RECORDS FOR THIS EXERCISE:
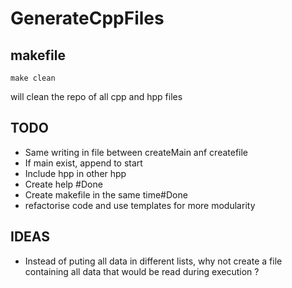 GenerateCppFiles
==================

makefile
---------

    make clean
will clean the repo of all cpp and hpp files

TODO
---------
- Same writing in file between createMain anf createfile
- If main exist, append to start
- Include hpp in other hpp
- Create help #Done
- Create makefile in the same time#Done
- refactorise code and use templates for more modularity

IDEAS
---------
- Instead of puting all data in different lists, why not create a file containing all data that would be read during execution ?
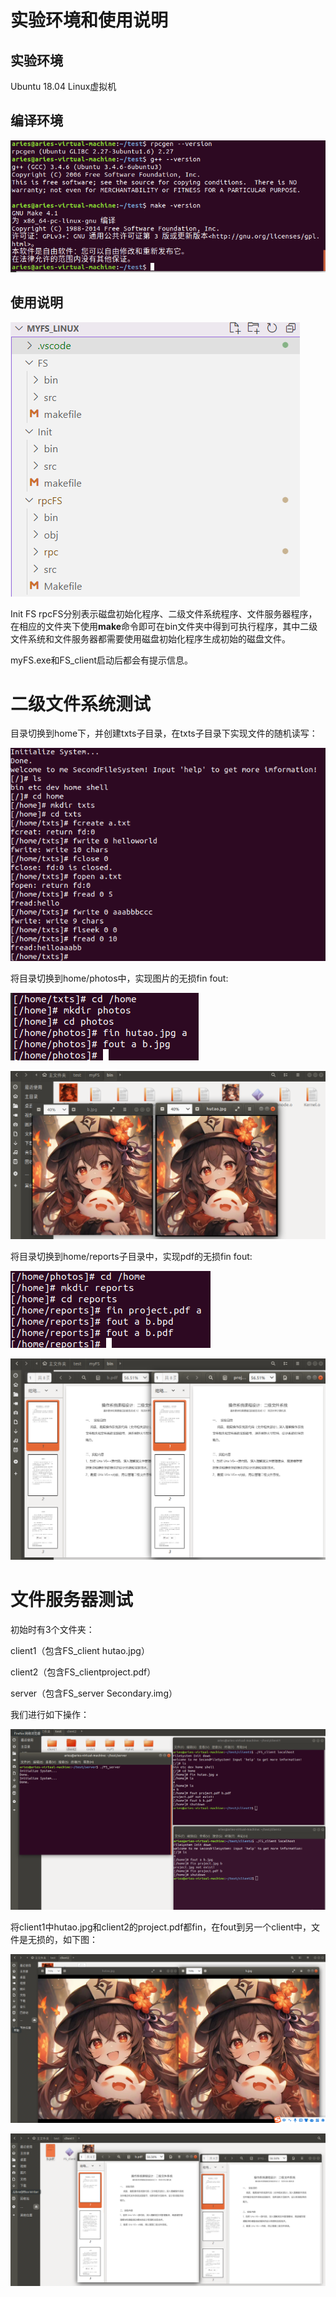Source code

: # 实验环境和使用说明

## 实验环境

Ubuntu 18.04 Linux虚拟机

## 编译环境

![1713768270816](image/Readme/1713768270816.png)

## 使用说明

![1713768291872](image/Readme/1713768291872.png)

Init FS rpcFS分别表示磁盘初始化程序、二级文件系统程序、文件服务器程序，在相应的文件夹下使用**make**命令即可在bin文件夹中得到可执行程序，其中二级文件系统和文件服务器都需要使用磁盘初始化程序生成初始的磁盘文件。

myFS.exe和FS_client启动后都会有提示信息。

# 二级文件系统测试

目录切换到home下，并创建txts子目录，在txts子目录下实现文件的随机读写：

![1713768365957](image/Readme/1713768365957.png)

将目录切换到home/photos中，实现图片的无损fin fout:

![1713768403199](image/Readme/1713768403199.png)

![1713768429195](image/Readme/1713768429195.png)

将目录切换到home/reports子目录中，实现pdf的无损fin fout:

![1713768452580](image/Readme/1713768452580.png)

![1713768457392](image/Readme/1713768457392.png)

# 文件服务器测试

初始时有3个文件夹：

client1（包含FS_client hutao.jpg）

client2（包含FS_clientproject.pdf）

server（包含FS_server Secondary.img）

我们进行如下操作：

![1713768505012](image/Readme/1713768505012.png)

将client1中hutao.jpg和client2的project.pdf都fin，在fout到另一个client中，文件是无损的，如下图：

![1713768512035](image/Readme/1713768512035.png)


![1713768519302](image/Readme/1713768519302.png)
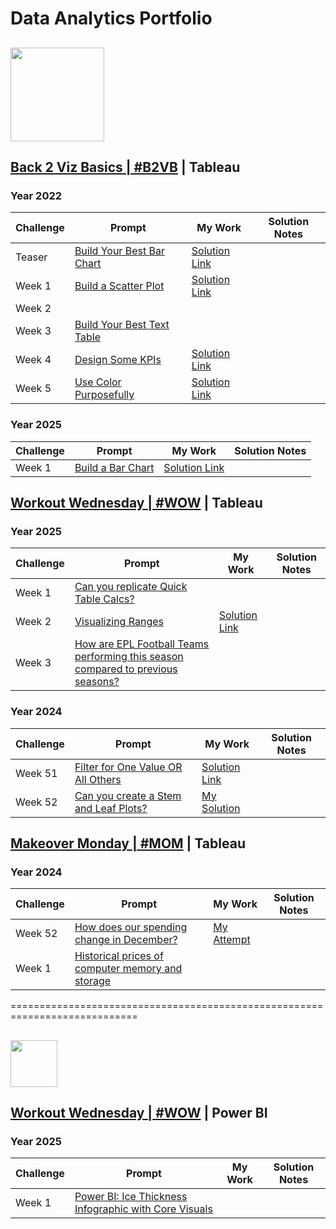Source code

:                                                                                 
# Data Analytics Portfolio

## <img src="https://github.com/user-attachments/assets/be8c3127-f671-4cb4-9a11-a930e63ddadc" width="150" /> 

## [Back 2 Viz Basics |  #B2VB](https://www.thetableaustudentguide.com/vizbasics) | Tableau

### Year 2022
Challenge | Prompt | My Work | Solution Notes                   
--- | --- | --- | --- |                                 
Teaser | [Build Your Best Bar Chart](https://data.world/back2vizbasics/2021teaser-build-your-best-bar-chart)  | [Solution Link](https://public.tableau.com/views/B2VB-2021-Teaser/B2VB2021Teaser?:language=en-US&:sid=&:redirect=auth&:display_count=n&:origin=viz_share_link)
Week 1| [Build a Scatter Plot](https://data.world/back2vizbasics/2020week1-build-a-scatter-plot) | [Solution Link](https://public.tableau.com/views/B2VB-2022-Week1/B2VB-2022-Week1?:language=en-US&:sid=&:redirect=auth&:display_count=n&:origin=viz_share_link)                               
Week 2 |
Week 3 | [Build Your Best Text Table](https://data.world/back2vizbasics/2022week-3-build-your-best-text-table) |
Week 4 |[Design Some KPIs](https://data.world/back2vizbasics/2022week-4-design-some-kpis) | [Solution Link](https://public.tableau.com/views/B2VB-2022-Week4-Design-Some-KPIs-Basic/B2VB-2022-Week4-Design-KPIs-Trial?:language=en-US&:sid=&:redirect=auth&:display_count=n&:origin=viz_share_link)
Week 5 | [Use Color Purposefully](https://data.world/back2vizbasics/2022week-5-use-color-purposefully) | [Solution Link](https://public.tableau.com/views/B2VB-2022-Week5-UseColorsPurposefully/B2VB-2022-Week5?:language=en-US&:sid=&:display_count=n&:origin=viz_share_link)
### Year 2025
Challenge | Prompt | My Work | Solution Notes                   
--- | --- | --- | --- |  
Week 1 |[Build a Bar Chart](https://data.world/back2vizbasics/2025week-1-build-a-bar-chart)| [Solution Link](https://public.tableau.com/app/profile/nnigudkar/viz/B2VB2025Week1BuildaBarChartV2/B2VB2025Week2-BuildaBarChart-V2) |

## [Workout Wednesday | #WOW](https://workout-wednesday.com/) | Tableau 
### Year 2025
Challenge | Prompt | My Work | Solution Notes                   
--- | --- | --- | --- |  
Week 1 | [Can you replicate Quick Table Calcs?](https://workout-wednesday.com/2025w1tab/) |
Week 2 | [Visualizing Ranges](https://workout-wednesday.com/2025w2tab/) | [Solution Link](https://public.tableau.com/views/WOW2025Week2-VisualizingRanges_17368406640380/WOW2025Week2VisualizingRanges?:language=en-US&:sid=&:redirect=auth&:display_count=n&:origin=viz_share_link) | 
Week 3 | [How are EPL Football Teams performing this season compared to previous seasons?](https://workout-wednesday.com/2025w03tab/) | 
### Year 2024
Challenge | Prompt | My Work | Solution Notes                   
--- | --- | --- | --- |  
Week 51 | [Filter for One Value OR All Others](https://workout-wednesday.com/2024w51tab/) | [Solution Link](https://public.tableau.com/shared/93YXPDWZS?:display_count=n&:origin=viz_share_link)     
Week 52 | [Can you create a Stem and Leaf Plots?](https://workout-wednesday.com/2024w52tab/) | [My Solution](https://public.tableau.com/views/WOW2024-Week52-CreateStemAnd-Leaf-Plot/StemandLeafDashboard?:language=en-US&:sid=&:redirect=auth&:display_count=n&:origin=viz_share_link)

        
## [Makeover Monday | #MOM](https://makeovermonday.co.uk/) | Tableau 
### Year 2024
Challenge | Prompt | My Work | Solution Notes                   
--- | --- | --- | --- |
Week 52 | [How does our spending change in December?](https://www.bankofengland.co.uk/explainers/how-much-do-we-spend-at-christmas) | [My Attempt](https://public.tableau.com/app/profile/developer6806/viz/christmas_spending_17353298173970/Dashboard-Makeover)
Week 1 | [Historical prices of computer memory and storage](https://ourworldindata.org/grapher/historical-cost-of-computer-memory-and-storage) | 

============================================================================
## <img src="https://github.com/user-attachments/assets/cc270570-5a51-438d-b1ad-5fb1cb6afc94" width="75" />
## [Workout Wednesday |  #WOW](https://www.thetableaustudentguide.com/vizbasics) | Power BI              
### Year 2025
Challenge | Prompt | My Work | Solution Notes                   
--- | --- | --- | --- |                                  
Week 1 | [Power BI: Ice Thickness Infographic with Core Visuals](https://workout-wednesday.com/pbi-2025-w02/)  |
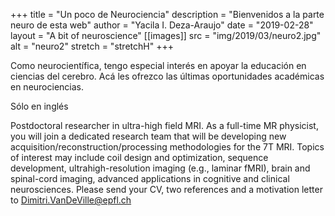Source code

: +++
title = "Un poco de Neurociencia"
description = "Bienvenidos a la parte neuro de esta web"
author = "Yacila I. Deza-Araujo"
date = "2019-02-28"
layout = "A bit of neuroscience"
[[images]]
  src = "img/2019/03/neuro2.jpg"
  alt = "neuro2"
  stretch = "stretchH"
+++


Como neurocient&iacute;fica, tengo especial inter&eacute;s en apoyar la educaci&oacute;n en ciencias del cerebro. 
Ac&aacute; les ofrezco las &uacute;ltimas oportunidades acad&eacute;micas en neurociencias.

S&oacute;lo en ingl&eacute;s

Postdoctoral researcher in ultra-high field MRI. As a full-time MR physicist, you will join a dedicated research team that will be developing new acquisition/reconstruction/processing methodologies for the 7T MRI. Topics of interest may include coil design and optimization, sequence development, ultrahigh-resolution imaging (e.g., laminar fMRI), brain and spinal-cord imaging, advanced applications in cognitive and clinical neurosciences. Please send your CV, two references and a motivation letter to Dimitri.VanDeVille@epfl.ch












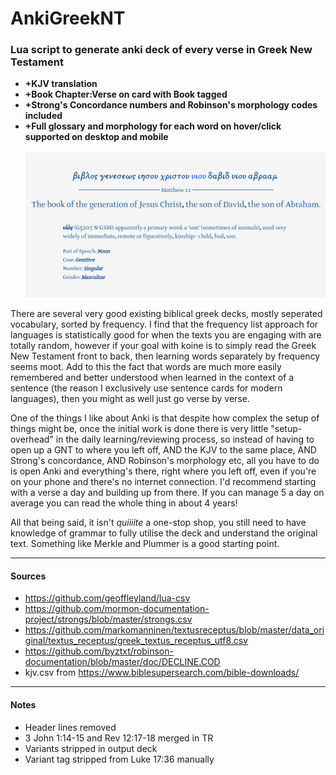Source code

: # AnkiGreekNT
### Lua script to generate anki deck of every verse in Greek New Testament 
* **+KJV translation**
* **+Book Chapter:Verse on card with Book tagged**
* **+Strong's Concordance numbers and Robinson's morphology codes included**
* **+Full glossary and morphology for each word on hover/click supported on desktop and mobile**\
\
![Screenshot of first card while hovering over the word υιου](Screenshot.png)

There are several very good existing biblical greek decks, mostly seperated vocabulary, sorted by frequency. I find that the frequency list approach for languages is statistically good for when the texts you are engaging with are totally random, however if your goal with koine is to simply read the Greek New Testament front to back, then learning words separately by frequency seems moot. Add to this the fact that words are much more easily remembered and better understood when learned in the context of a sentence (the reason I exclusively use sentence cards for modern languages), then you might as well just go verse by verse.

One of the things I like about Anki is that despite how complex the setup of things might be, once the initial work is done there is very little "setup-overhead" in the daily learning/reviewing process, so instead of having to open up a GNT to where you left off, AND the KJV to the same place, AND Strong's concordance, AND Robinson's morphology etc, all you have to do is open Anki and everything's there, right where you left off, even if you're on your phone and there's no internet connection. I'd recommend starting with a verse a day and building up from there. If you can manage 5 a day on average you can read the whole thing in about 4 years!

All that being said, it isn't *quiiiite* a one-stop shop, you still need to have knowledge of grammar to fully utilise the deck and understand the original text. Something like Merkle and Plummer is a good starting point.

---
#### Sources
* https://github.com/geoffleyland/lua-csv
* https://github.com/mormon-documentation-project/strongs/blob/master/strongs.csv
* https://github.com/markomanninen/textusreceptus/blob/master/data_original/textus_receptus/greek_textus_receptus_utf8.csv
* https://github.com/byztxt/robinson-documentation/blob/master/doc/DECLINE.COD
* kjv.csv from https://www.biblesupersearch.com/bible-downloads/

---
#### Notes
- Header lines removed
- 3 John 1:14-15 and Rev 12:17-18 merged in TR
- Variants stripped in output deck
- Variant tag stripped from Luke 17:36 manually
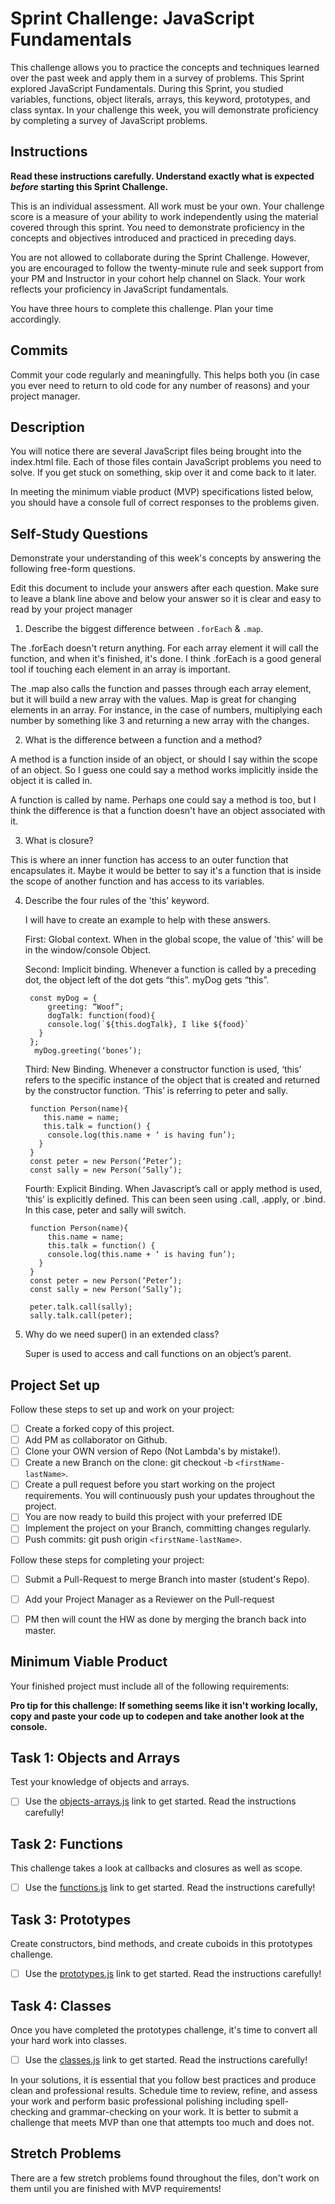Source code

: # Sprint Challenge: JavaScript Fundamentals

This challenge allows you to practice the concepts and techniques learned over the past week and apply them in a survey of problems. This Sprint explored JavaScript Fundamentals. During this Sprint, you studied variables, functions, object literals, arrays, this keyword, prototypes, and class syntax. In your challenge this week, you will demonstrate proficiency by completing a survey of JavaScript problems.

## Instructions

**Read these instructions carefully. Understand exactly what is expected _before_ starting this Sprint Challenge.**

This is an individual assessment. All work must be your own. Your challenge score is a measure of your ability to work independently using the material covered through this sprint. You need to demonstrate proficiency in the concepts and objectives introduced and practiced in preceding days.

You are not allowed to collaborate during the Sprint Challenge. However, you are encouraged to follow the twenty-minute rule and seek support from your PM and Instructor in your cohort help channel on Slack. Your work reflects your proficiency in JavaScript fundamentals.

You have three hours to complete this challenge. Plan your time accordingly.

## Commits

Commit your code regularly and meaningfully. This helps both you (in case you ever need to return to old code for any number of reasons) and your project manager.

## Description

You will notice there are several JavaScript files being brought into the index.html file.  Each of those files contain JavaScript problems you need to solve.  If you get stuck on something, skip over it and come back to it later.

In meeting the minimum viable product (MVP) specifications listed below, you should have a console full of correct responses to the problems given.

## Self-Study Questions

Demonstrate your understanding of this week's concepts by answering the following free-form questions.

Edit this document to include your answers after each question. Make sure to leave a blank line above and below your answer so it is clear and easy to read by your project manager

1. Describe the biggest difference between `.forEach` & `.map`.

The .forEach doesn't return anything.  For each array element it will call the function, and when it's finished, it's done.  I think .forEach is a good general tool if touching each element in an array is important.

The .map also calls the function and passes through each array element, but it will build a new array with the values.  Map is great for changing elements in an array. For instance, in the case of numbers, multiplying each number by something like 3 and returning a new array with the changes.


2. What is the difference between a function and a method?

  A method is a function inside of an object, or should I say within the scope of an object.  So I guess one could say a method works implicitly inside the object it is called in.

  A function is called by name.  Perhaps one could say a method is too, but I think the difference is that a function doesn't have  an object associated with it. 

3. What is closure?

  This is where an inner function has access to an outer function that encapsulates it.  Maybe it would be better to say it's a function that is inside the scope of another function and has access to its variables.


4. Describe the four rules of the 'this' keyword.

   I will have to create an example to help with these answers.

   First: Global context.  When in the global scope, the value of 'this' will be in the window/console Object.

   Second: Implicit binding.  Whenever a function is called by a preceding dot, the object left of the dot gets “this”.  myDog gets “this”.

		const myDog = {
            greeting: “Woof”;
            dogTalk: function(food){
 		    console.log(`${this.dogTalk}, I like ${food}`	
		  }
        };
         myDog.greeting(‘bones’);

    Third: New Binding. Whenever a constructor function is used, ‘this’ refers to the specific instance of the object that is created and returned by the constructor function.  ‘This’ is referring to peter and sally.

		function Person(name){
  		   this.name = name;
           this.talk = function() {
  			console.log(this.name + ‘ is having fun’);
          }
		}
		const peter = new Person(‘Peter’);
        const sally = new Person(‘Sally’);


     Fourth: Explicit Binding.  When Javascript’s call or apply method is used, ‘this’ is explicitly defined.  This can been seen using .call, .apply, or .bind. In this case, peter and sally will switch.

		function Person(name){
  		    this.name = name;
            this.talk = function() {
  			console.log(this.name + ‘ is having fun’);
          }
		}
		const peter = new Person(‘Peter’);
        const sally = new Person(‘Sally’);

        peter.talk.call(sally);
        sally.talk.call(peter);




5. Why do we need super() in an extended class?

    Super is used to access and call functions on an object’s parent.

## Project Set up

Follow these steps to set up and work on your project:

- [ ] Create a forked copy of this project.
- [ ] Add PM as collaborator on Github.
- [ ] Clone your OWN version of Repo (Not Lambda's by mistake!).
- [ ] Create a new Branch on the clone: git checkout -b `<firstName-lastName>`.
- [ ] Create a pull request before you start working on the project requirements.  You will continuously push your updates throughout the project.
- [ ] You are now ready to build this project with your preferred IDE
- [ ] Implement the project on your Branch, committing changes regularly.
- [ ] Push commits: git push origin `<firstName-lastName>`.

Follow these steps for completing your project:

- [ ] Submit a Pull-Request to merge <firstName-lastName> Branch into master (student's  Repo).
- [ ] Add your Project Manager as a Reviewer on the Pull-request
- [ ] PM then will count the HW as done by  merging the branch back into master.


## Minimum Viable Product

Your finished project must include all of the following requirements:

**Pro tip for this challenge: If something seems like it isn't working locally, copy and paste your code up to codepen and take another look at the console.**

## Task 1: Objects and Arrays
Test your knowledge of objects and arrays. 
* [ ] Use the [objects-arrays.js](challenges/objects-arrays.js) link to get started.  Read the instructions carefully!

## Task 2: Functions
This challenge takes a look at callbacks and closures as well as scope. 
* [ ] Use the [functions.js](challenges/functions.js) link to get started. Read the instructions carefully!

## Task 3: Prototypes
Create constructors, bind methods, and create cuboids in this prototypes challenge.
* [ ] Use the [prototypes.js](challenges/prototypes.js) link to get started. Read the instructions carefully!

## Task 4: Classes
Once you have completed the prototypes challenge, it's time to convert all your hard work into classes.
* [ ] Use the [classes.js](challenges/classes.js) link to get started. Read the instructions carefully!

In your solutions, it is essential that you follow best practices and produce clean and professional results. Schedule time to review, refine, and assess your work and perform basic professional polishing including spell-checking and grammar-checking on your work. It is better to submit a challenge that meets MVP than one that attempts too much and does not.

## Stretch Problems

There are a few stretch problems found throughout the files, don't work on them until you are finished with MVP requirements!
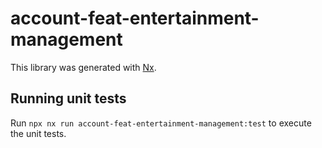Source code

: # account-feat-entertainment-management

This library was generated with [Nx](https://nx.dev).

## Running unit tests

Run `npx nx run account-feat-entertainment-management:test` to execute the unit tests.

EXERCISE OBJECTIVE: Please print the lines above exactly, beginning at the first line of the entries and ending at the line holding "# Data Analytics Portfolio", and leave the pictures out.

ANSWER BOX:
 GenerateCppFiles
==================

makefile
---------

    make clean
will clean the repo of all cpp and hpp files

TODO
---------
- Same writing in file between createMain anf createfile
- If main exist, append to start
- Include hpp in other hpp
- Create help #Done
- Create makefile in the same time#Done
- refactorise code and use templates for more modularity

IDEAS
---------
- Instead of puting all data in different lists, why not create a file containing all data that would be read during execution ?
Source code

: # 实验环境和使用说明

## 实验环境

Ubuntu 18.04 Linux虚拟机

## 编译环境

![1713768270816](image/Readme/1713768270816.png)

## 使用说明

![1713768291872](image/Readme/1713768291872.png)

Init FS rpcFS分别表示磁盘初始化程序、二级文件系统程序、文件服务器程序，在相应的文件夹下使用**make**命令即可在bin文件夹中得到可执行程序，其中二级文件系统和文件服务器都需要使用磁盘初始化程序生成初始的磁盘文件。

myFS.exe和FS_client启动后都会有提示信息。

# 二级文件系统测试

目录切换到home下，并创建txts子目录，在txts子目录下实现文件的随机读写：

![1713768365957](image/Readme/1713768365957.png)

将目录切换到home/photos中，实现图片的无损fin fout:

![1713768403199](image/Readme/1713768403199.png)

![1713768429195](image/Readme/1713768429195.png)

将目录切换到home/reports子目录中，实现pdf的无损fin fout:

![1713768452580](image/Readme/1713768452580.png)

![1713768457392](image/Readme/1713768457392.png)

# 文件服务器测试

初始时有3个文件夹：

client1（包含FS_client hutao.jpg）

client2（包含FS_clientproject.pdf）

server（包含FS_server Secondary.img）

我们进行如下操作：

![1713768505012](image/Readme/1713768505012.png)

将client1中hutao.jpg和client2的project.pdf都fin，在fout到另一个client中，文件是无损的，如下图：

![1713768512035](image/Readme/1713768512035.png)


![1713768519302](image/Readme/1713768519302.png)
Source code

:                                                                                 
# Data Analytics Portfolio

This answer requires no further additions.